• EXERCISE PROMPT
Begin with the line that has "Tags is installable". Give it and every line after it again, exactly, through the end of the entries below.

>>>>>

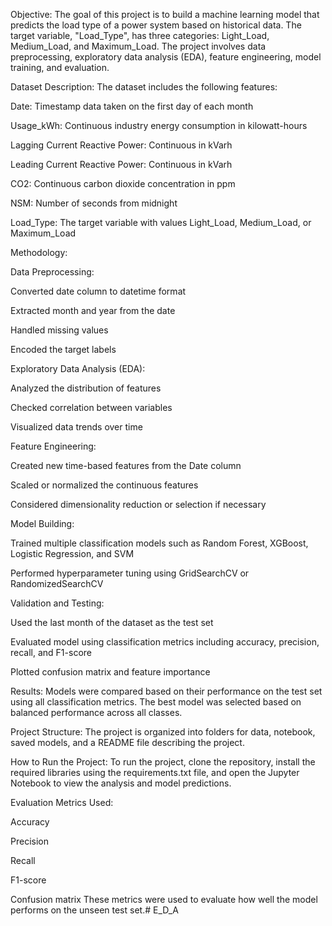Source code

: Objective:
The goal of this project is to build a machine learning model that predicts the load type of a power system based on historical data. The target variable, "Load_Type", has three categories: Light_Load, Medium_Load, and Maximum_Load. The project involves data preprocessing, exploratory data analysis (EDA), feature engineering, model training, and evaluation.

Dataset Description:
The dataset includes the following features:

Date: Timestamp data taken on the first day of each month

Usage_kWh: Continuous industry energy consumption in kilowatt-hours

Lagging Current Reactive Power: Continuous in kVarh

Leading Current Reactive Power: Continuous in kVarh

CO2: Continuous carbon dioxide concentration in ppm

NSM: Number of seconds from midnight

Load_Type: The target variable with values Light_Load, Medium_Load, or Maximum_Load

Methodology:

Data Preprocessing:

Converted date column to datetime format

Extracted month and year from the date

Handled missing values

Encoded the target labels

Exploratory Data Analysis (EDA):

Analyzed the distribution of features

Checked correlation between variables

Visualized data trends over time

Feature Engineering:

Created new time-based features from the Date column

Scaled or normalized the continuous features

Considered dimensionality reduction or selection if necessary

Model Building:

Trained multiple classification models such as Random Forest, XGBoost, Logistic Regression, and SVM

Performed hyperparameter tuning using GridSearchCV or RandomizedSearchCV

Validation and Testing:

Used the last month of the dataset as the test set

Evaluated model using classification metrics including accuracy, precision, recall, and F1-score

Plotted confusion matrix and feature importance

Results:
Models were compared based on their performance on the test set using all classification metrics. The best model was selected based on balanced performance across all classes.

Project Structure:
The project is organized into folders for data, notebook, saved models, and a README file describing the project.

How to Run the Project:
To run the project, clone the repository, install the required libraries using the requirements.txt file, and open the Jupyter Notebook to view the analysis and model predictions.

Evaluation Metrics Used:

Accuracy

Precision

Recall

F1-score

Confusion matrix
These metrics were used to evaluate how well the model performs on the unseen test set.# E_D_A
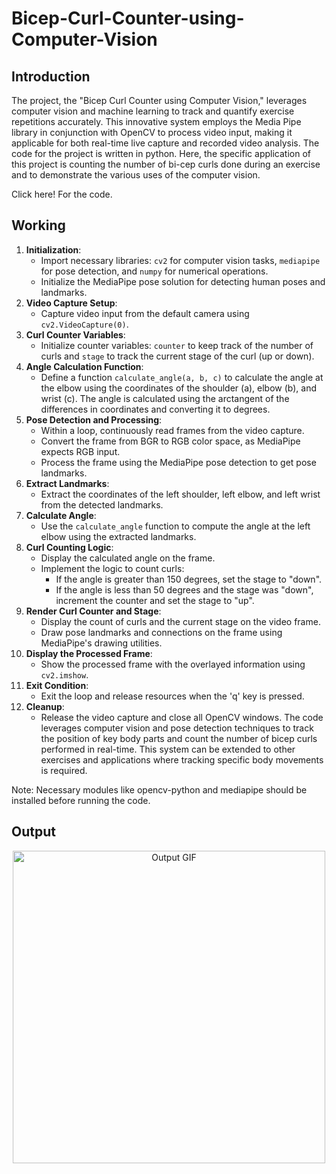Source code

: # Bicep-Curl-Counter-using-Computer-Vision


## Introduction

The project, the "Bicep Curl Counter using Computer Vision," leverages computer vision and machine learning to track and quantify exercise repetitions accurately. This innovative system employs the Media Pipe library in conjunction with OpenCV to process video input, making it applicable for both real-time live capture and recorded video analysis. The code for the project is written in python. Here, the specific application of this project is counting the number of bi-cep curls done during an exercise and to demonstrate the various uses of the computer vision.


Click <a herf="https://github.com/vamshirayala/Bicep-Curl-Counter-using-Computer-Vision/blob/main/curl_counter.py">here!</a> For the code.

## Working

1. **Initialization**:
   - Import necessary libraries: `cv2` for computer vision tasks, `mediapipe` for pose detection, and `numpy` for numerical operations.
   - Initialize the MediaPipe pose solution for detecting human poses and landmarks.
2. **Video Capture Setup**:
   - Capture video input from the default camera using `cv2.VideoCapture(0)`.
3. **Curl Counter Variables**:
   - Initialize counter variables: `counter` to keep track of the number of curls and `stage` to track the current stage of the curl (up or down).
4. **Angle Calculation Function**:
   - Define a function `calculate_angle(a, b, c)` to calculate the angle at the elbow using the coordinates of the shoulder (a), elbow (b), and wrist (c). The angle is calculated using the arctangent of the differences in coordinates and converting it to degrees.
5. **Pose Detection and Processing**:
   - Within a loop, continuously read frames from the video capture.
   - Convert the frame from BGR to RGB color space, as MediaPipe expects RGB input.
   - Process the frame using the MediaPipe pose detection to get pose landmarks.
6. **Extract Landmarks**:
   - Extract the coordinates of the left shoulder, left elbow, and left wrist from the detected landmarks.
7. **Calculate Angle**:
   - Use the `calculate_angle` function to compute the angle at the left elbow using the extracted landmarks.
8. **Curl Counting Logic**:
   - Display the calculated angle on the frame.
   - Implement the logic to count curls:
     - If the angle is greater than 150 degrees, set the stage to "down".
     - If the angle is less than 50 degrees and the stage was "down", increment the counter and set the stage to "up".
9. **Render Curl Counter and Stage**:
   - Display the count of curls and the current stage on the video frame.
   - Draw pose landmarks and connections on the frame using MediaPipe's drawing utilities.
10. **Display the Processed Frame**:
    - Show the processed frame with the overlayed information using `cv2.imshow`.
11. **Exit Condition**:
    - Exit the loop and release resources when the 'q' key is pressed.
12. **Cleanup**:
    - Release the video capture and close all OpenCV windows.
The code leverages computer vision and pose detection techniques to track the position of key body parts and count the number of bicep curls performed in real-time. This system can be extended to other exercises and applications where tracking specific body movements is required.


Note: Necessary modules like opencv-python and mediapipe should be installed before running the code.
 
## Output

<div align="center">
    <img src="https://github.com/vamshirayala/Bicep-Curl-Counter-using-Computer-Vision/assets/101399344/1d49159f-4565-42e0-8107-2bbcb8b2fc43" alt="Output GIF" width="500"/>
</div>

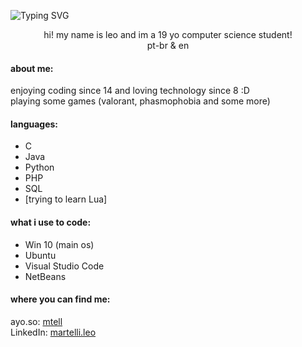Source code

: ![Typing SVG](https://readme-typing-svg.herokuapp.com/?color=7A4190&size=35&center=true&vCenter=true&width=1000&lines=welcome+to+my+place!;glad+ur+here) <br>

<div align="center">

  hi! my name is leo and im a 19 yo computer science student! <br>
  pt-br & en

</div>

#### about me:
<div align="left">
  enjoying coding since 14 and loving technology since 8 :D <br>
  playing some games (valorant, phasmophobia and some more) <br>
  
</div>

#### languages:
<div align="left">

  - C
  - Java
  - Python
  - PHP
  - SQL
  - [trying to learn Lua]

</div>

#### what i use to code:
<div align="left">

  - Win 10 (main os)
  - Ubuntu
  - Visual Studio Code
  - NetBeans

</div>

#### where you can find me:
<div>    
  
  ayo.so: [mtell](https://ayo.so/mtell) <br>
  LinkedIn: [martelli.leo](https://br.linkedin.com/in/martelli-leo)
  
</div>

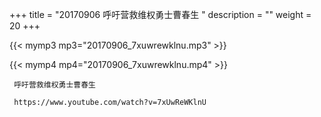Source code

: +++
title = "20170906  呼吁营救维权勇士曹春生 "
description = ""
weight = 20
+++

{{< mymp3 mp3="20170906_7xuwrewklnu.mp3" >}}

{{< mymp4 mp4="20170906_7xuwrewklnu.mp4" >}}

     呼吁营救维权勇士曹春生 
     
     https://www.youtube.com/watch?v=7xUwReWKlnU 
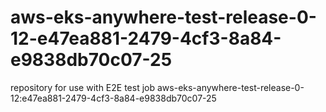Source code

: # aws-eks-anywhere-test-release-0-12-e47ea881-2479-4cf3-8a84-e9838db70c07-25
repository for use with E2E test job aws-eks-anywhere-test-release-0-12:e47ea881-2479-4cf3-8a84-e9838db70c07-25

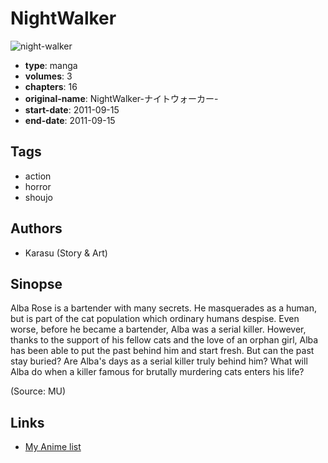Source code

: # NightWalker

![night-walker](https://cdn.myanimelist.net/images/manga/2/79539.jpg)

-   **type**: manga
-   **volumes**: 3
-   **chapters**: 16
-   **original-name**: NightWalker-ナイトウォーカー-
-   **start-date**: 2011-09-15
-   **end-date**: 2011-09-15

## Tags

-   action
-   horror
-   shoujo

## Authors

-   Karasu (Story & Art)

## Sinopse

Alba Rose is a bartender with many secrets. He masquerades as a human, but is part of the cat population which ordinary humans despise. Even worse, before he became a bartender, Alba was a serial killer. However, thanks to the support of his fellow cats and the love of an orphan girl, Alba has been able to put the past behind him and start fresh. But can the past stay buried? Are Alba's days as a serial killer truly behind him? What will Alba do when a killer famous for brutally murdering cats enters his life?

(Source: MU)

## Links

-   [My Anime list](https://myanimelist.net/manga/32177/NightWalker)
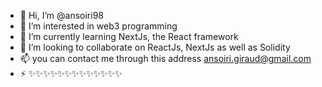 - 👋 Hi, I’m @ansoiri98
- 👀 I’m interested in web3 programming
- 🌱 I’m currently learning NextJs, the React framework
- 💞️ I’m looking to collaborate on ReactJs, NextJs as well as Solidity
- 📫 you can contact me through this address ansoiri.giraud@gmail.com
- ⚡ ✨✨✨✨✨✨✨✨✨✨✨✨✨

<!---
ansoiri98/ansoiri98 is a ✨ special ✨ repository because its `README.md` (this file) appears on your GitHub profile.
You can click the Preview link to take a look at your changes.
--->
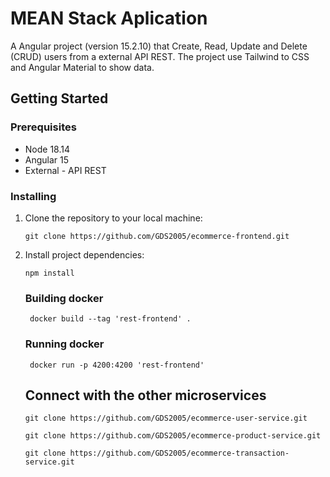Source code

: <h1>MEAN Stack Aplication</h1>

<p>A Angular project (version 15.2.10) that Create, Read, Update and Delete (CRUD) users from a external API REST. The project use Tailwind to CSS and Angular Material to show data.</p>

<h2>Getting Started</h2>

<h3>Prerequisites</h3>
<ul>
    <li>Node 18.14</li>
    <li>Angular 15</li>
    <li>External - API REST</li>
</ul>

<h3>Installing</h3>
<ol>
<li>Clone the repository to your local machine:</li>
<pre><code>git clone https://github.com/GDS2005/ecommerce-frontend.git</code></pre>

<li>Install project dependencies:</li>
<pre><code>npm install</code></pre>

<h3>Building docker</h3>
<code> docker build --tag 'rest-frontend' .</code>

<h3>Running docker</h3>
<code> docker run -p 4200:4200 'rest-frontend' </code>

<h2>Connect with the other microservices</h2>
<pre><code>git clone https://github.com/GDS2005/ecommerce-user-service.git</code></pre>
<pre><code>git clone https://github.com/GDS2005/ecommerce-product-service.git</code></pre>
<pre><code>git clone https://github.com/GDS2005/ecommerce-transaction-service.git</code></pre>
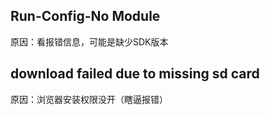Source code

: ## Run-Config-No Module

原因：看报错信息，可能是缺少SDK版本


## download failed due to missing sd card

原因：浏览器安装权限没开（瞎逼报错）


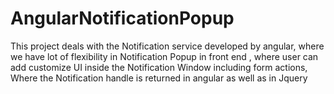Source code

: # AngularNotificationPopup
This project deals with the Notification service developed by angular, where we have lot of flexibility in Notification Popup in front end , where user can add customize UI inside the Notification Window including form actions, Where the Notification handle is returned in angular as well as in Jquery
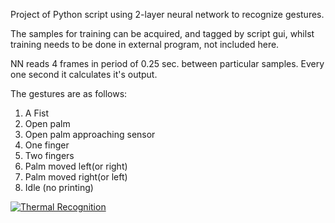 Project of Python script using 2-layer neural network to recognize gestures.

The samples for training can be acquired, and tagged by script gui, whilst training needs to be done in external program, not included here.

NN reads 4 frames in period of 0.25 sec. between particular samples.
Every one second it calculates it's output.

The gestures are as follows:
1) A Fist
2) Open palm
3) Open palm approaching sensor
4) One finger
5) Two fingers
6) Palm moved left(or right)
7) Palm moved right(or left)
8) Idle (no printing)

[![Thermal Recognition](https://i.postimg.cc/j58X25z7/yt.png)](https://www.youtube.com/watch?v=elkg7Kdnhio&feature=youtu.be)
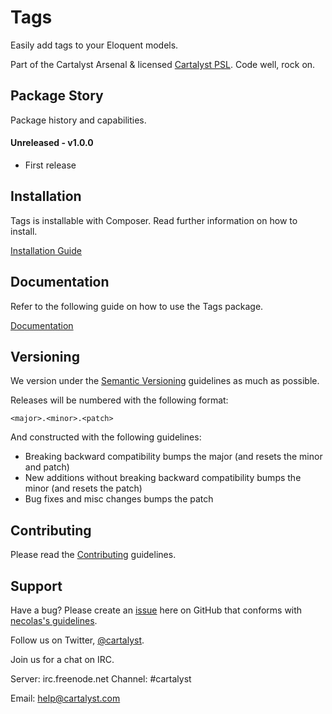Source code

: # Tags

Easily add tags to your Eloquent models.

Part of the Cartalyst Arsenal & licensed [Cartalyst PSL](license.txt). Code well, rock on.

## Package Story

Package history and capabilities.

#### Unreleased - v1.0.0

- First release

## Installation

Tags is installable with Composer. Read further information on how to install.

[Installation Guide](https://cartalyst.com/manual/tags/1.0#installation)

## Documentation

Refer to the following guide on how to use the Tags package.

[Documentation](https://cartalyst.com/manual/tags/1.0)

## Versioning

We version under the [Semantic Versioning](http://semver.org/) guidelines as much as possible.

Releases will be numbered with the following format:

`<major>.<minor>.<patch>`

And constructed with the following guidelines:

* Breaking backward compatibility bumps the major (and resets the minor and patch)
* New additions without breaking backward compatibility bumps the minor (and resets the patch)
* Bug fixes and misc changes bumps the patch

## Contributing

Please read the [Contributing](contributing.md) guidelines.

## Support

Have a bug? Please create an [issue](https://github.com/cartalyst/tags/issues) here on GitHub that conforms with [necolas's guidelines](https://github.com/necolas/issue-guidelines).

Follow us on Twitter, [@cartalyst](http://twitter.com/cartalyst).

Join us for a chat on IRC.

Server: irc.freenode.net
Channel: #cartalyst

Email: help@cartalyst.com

<<<<<

• FINISHED TASK
Tags is installable with Composer. Read further information on how to install.

[Installation Guide](https://cartalyst.com/manual/tags/1.0#installation)

## Documentation

Refer to the following guide on how to use the Tags package.

[Documentation](https://cartalyst.com/manual/tags/1.0)

## Versioning

We version under the [Semantic Versioning](http://semver.org/) guidelines as much as possible.

Releases will be numbered with the following format:

`<major>.<minor>.<patch>`

And constructed with the following guidelines:

* Breaking backward compatibility bumps the major (and resets the minor and patch)
* New additions without breaking backward compatibility bumps the minor (and resets the patch)
* Bug fixes and misc changes bumps the patch

## Contributing

Please read the [Contributing](contributing.md) guidelines.

## Support

Have a bug? Please create an [issue](https://github.com/cartalyst/tags/issues) here on GitHub that conforms with [necolas's guidelines](https://github.com/necolas/issue-guidelines).

Follow us on Twitter, [@cartalyst](http://twitter.com/cartalyst).

Join us for a chat on IRC.

Server: irc.freenode.net
Channel: #cartalyst

Email: help@cartalyst.com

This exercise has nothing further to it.